Enerjide zammı konuşalım. “Neden emekliye, işçiye o kadar zam yok da doğal gaza var?” diyelim. Ancak dünyada neler oluyor diye de bir bakalım.

Sonda söyleyeceğimi başta söyleyeyim. Ben, enerji zamlarının çok olduğunu düşünmüyorum. Maaşlara zammın az olduğunu düşünüyorum. Enerji zammı hakkındaki düşüncelerimin sebebine şimdi geçebiliriz.

- Rusya ile Ukrayna arasındaki savaş, Avrupa Birliği’ne akışı sağlanan “Rus gazı ve petrolünü” kısıtladı.

- OPEC ülkeleri petrol fiyatını istediği düzeyde tutabilmek için arz kesintileri başlattı.

- Gelişmiş ülkelerin gerçek dışı sıfır emisyon hedefleri piyasa dengesini bozdu.

- ABD, stratejik rezervlerinden fazlasıyla satış yaptı ve bu kendi enerji güvenliğini tehdit edebilecek noktaya geldi.

- Enerji üretiminde kapasite artışı zaten yavaş.

- Enerji rezervlerinin önemli noktalarından biri olan Orta Doğu’da her gün bir çatışma alanı ve savaş söz konusu.

Bütün bu maddeler bir yana Rusya - Ukrayna savaşı bir yana…

Rusya üzerinden Avrupa’ya giden dört önemli doğal gaz hattı bulunmakta.

Bunlardan Kuzey Akım 1 ve Kuzey Akım 2, Baltık Denizinden geçerek Avrupa’ya ulaşıyor.

Rusya-Ukrayna savaşı sonrası Kuzey Akım’da meydana gelen doğal gaz kaçakları nedeniyle bu hattan tam verim alınamıyor.

İkinci önemli hat olan Kardeşlik Hattı ise Ukrayna üzerinden geçmekte ve savaş nedeniyle fiilen kullanılamıyor.

Üçüncü hat ise Türkiye üzerinden geçen Türk Akımı ve Mavi Akım boru hatları. Sağlıklı çalışan hatlar ülkemizden geçiyor.

Avrupa Birliği önemli 3 doğal gaz nakil hattının tam kapasite çalışamaması nedeniyle alternatif tedarikçilere yöneldi ve halihazırda volatilitesi yüksek olan enerji piyasalarında, doğal gaz fiyatının daha da yükselmesine neden oldu.

Hatta Avrupa Birliği söz konusu arz kısıtlılıkları nedeniyle hem daha pahalı hem de depolanması daha zor ve riskli lojistik rotalardan geçen Sıvılaştırılmış Doğal Gaza yöneldi.

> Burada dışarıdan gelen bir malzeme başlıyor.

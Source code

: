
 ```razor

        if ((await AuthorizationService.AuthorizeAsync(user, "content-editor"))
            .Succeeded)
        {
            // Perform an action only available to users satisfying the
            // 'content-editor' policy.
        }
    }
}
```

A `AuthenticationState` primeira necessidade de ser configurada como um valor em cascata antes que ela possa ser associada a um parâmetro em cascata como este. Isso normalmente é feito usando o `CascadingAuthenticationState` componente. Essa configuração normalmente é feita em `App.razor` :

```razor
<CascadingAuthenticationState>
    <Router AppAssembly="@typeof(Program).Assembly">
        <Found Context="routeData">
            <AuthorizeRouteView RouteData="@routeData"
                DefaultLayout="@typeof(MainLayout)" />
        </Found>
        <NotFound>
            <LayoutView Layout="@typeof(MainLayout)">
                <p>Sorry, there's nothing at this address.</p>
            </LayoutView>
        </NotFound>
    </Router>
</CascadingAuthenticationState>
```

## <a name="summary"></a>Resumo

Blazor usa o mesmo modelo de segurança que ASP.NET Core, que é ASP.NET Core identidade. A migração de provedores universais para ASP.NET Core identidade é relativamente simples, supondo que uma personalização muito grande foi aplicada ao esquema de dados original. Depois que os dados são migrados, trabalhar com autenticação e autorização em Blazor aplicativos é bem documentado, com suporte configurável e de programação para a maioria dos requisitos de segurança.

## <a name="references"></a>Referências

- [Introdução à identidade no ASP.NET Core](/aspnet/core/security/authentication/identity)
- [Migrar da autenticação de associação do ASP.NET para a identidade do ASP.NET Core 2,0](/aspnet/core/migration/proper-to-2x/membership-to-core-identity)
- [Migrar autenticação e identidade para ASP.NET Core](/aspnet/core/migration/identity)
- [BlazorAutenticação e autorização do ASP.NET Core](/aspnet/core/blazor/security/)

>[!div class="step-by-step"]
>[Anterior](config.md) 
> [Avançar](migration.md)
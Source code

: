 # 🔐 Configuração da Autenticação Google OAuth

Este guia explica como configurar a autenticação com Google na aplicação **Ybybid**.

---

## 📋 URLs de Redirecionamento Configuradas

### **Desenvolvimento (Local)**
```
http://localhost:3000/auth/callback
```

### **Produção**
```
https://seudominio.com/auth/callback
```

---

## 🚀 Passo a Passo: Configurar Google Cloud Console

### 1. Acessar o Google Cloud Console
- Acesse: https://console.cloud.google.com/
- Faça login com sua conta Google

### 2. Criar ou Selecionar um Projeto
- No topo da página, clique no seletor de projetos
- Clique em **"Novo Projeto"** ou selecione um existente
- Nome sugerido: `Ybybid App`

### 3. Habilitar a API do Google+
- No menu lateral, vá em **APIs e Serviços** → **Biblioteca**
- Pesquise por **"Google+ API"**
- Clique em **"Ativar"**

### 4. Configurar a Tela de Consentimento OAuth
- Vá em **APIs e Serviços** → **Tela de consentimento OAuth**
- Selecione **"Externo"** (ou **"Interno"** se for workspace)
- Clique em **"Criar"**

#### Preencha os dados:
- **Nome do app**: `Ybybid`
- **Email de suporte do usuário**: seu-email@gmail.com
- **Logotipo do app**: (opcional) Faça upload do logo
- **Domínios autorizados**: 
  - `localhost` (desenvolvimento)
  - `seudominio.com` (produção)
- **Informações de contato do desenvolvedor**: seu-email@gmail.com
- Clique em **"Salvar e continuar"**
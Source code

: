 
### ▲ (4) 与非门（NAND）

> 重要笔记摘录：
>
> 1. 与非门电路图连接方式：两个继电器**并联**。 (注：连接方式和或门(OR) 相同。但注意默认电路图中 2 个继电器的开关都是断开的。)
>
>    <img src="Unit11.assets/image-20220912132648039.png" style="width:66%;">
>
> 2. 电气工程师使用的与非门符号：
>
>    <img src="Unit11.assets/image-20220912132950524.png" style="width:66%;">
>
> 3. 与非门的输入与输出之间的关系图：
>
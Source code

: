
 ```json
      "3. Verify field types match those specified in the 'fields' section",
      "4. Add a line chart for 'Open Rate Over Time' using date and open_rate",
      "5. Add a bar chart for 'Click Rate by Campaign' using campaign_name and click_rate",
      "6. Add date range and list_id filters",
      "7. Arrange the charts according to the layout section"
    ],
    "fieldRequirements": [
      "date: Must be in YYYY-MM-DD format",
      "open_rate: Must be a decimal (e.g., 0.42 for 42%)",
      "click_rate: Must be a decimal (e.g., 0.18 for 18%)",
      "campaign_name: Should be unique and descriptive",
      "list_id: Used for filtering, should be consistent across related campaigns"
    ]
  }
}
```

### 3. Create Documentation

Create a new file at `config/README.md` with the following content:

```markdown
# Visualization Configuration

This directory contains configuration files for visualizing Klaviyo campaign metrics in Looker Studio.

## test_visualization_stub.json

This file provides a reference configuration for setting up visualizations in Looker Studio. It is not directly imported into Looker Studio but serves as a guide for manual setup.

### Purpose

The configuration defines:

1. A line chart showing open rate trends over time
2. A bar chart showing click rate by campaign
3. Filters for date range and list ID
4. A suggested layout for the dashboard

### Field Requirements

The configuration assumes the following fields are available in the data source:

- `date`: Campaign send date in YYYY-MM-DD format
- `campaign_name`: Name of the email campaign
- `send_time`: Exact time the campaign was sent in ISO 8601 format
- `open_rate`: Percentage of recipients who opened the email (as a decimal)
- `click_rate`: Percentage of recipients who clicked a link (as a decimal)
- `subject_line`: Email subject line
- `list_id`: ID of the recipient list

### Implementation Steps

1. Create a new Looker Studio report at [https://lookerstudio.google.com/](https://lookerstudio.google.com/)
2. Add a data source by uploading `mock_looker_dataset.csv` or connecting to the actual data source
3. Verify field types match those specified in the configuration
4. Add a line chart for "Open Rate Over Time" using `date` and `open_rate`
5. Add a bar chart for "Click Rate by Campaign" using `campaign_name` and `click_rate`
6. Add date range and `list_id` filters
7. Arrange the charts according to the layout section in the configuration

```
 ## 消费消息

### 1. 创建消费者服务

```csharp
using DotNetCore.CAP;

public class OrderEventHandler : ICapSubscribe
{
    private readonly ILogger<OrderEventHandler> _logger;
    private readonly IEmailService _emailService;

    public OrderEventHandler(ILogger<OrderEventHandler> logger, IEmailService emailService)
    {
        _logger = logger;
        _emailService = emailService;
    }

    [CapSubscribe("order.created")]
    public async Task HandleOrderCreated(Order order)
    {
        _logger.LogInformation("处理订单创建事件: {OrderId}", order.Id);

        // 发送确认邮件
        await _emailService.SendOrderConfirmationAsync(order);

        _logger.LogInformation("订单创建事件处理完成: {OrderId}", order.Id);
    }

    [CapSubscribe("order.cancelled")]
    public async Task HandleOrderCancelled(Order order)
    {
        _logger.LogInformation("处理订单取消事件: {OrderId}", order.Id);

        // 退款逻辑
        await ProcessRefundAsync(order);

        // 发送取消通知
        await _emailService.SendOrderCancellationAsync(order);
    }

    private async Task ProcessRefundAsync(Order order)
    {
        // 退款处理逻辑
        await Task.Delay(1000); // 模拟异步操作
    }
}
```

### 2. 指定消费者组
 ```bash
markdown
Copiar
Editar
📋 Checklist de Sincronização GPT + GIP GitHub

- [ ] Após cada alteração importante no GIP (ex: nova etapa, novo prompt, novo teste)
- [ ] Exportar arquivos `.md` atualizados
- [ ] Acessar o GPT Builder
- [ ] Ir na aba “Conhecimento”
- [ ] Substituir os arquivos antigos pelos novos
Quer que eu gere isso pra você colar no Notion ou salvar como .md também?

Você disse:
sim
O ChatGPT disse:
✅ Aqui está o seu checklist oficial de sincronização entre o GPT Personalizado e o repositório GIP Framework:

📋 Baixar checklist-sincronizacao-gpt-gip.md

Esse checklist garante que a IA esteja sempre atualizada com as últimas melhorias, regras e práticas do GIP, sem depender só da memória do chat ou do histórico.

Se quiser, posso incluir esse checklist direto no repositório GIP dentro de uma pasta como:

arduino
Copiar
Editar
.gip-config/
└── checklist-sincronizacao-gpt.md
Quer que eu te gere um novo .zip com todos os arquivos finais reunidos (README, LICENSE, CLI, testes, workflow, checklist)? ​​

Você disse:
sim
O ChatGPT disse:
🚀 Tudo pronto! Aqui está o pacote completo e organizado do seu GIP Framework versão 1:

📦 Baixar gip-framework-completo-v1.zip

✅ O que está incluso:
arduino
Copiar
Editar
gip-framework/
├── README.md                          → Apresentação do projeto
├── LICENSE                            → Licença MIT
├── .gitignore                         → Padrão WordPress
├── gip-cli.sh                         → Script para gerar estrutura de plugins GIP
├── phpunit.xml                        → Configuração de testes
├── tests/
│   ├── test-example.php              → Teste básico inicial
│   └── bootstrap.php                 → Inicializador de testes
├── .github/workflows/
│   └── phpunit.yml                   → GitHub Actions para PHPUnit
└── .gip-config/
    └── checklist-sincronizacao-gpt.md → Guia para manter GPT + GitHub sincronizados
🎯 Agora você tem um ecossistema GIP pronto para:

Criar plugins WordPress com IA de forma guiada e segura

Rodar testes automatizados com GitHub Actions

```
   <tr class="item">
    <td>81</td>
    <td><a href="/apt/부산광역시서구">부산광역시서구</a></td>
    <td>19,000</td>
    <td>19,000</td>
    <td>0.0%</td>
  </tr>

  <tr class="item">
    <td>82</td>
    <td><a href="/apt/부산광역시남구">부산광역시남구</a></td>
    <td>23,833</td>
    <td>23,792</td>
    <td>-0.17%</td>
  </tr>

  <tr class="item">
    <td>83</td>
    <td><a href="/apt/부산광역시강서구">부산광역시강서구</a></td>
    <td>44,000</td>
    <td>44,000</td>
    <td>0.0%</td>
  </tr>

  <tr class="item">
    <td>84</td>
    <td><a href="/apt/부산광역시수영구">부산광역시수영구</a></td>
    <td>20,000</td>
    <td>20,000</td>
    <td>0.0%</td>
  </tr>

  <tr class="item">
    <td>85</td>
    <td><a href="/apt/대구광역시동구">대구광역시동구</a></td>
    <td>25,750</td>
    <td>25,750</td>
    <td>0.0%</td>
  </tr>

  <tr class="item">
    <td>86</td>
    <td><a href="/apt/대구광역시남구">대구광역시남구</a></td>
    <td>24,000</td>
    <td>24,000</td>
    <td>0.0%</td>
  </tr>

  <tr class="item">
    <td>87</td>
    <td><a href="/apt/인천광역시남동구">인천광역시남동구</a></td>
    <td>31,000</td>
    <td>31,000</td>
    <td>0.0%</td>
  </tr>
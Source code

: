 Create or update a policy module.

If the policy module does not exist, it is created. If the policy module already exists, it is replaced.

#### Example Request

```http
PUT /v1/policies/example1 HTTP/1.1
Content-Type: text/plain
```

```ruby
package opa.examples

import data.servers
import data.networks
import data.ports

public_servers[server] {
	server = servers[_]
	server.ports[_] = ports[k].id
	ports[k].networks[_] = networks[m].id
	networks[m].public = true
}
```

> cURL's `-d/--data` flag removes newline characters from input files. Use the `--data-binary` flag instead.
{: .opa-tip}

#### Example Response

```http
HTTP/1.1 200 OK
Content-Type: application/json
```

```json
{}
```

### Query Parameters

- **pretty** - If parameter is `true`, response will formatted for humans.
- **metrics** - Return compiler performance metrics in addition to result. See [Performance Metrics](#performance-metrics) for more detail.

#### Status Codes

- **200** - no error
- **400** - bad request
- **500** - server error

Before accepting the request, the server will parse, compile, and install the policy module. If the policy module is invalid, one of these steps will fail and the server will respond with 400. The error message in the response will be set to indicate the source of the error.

Bölgemizde bu süreçler yaşanırken enerji fiyatları yükseldi ve enerjiye ulaşmak zorlaştı. Türkiye bu noktada şu adımları attı,

1- Türkiye son üç yılda vatandaşların enerji faturalarına toplamda 1 Trilyon TL sübvansiyon sağladı.

2- Son zamlara rağmen vatandaşların doğal gaz faturalarına halihazırda %44 sübvansiyon uygulanması devam ediyor.

3- 2002’de 100 metreküp doğal gaz için hesaplanan fatura tutarının asgari ücret içindeki payı yaklaşık %26 iken, bu oran bugün %5,9.

4- Enerjide arz güvenliğinin sağlanması için Sakarya Gaz Sahasında doğal gaz üretimi günlük 9,5 Milyon metreküpe çıkarıldı.

5- Osmangazi Üretim Platformunun devreye girmesiyle birlikte günlük üretimin 2026’da 20 Milyon m3’e 2028 yılında ise toplamda 40 Milyon m3’e çıkarılması hedefleniyor.

6- Son 10 yıllık sürede toplam yerli doğal gaz arzı ve üretimi %59 arttı.

7- 2025 yılında doğal gaza yapılacak toplam sübvansiyon bedelinin 200 Milyar TL’ye ulaşması bekleniyor.

Dediğim gibi dünyadaki enerji krizinin bize yansımasına baktığımız zaman alınan tedbirler neticesinde çok büyük değil. Ancak bizim çalışanın ve emeklinin ücretini artıramamak gibi bir sorunumuz var.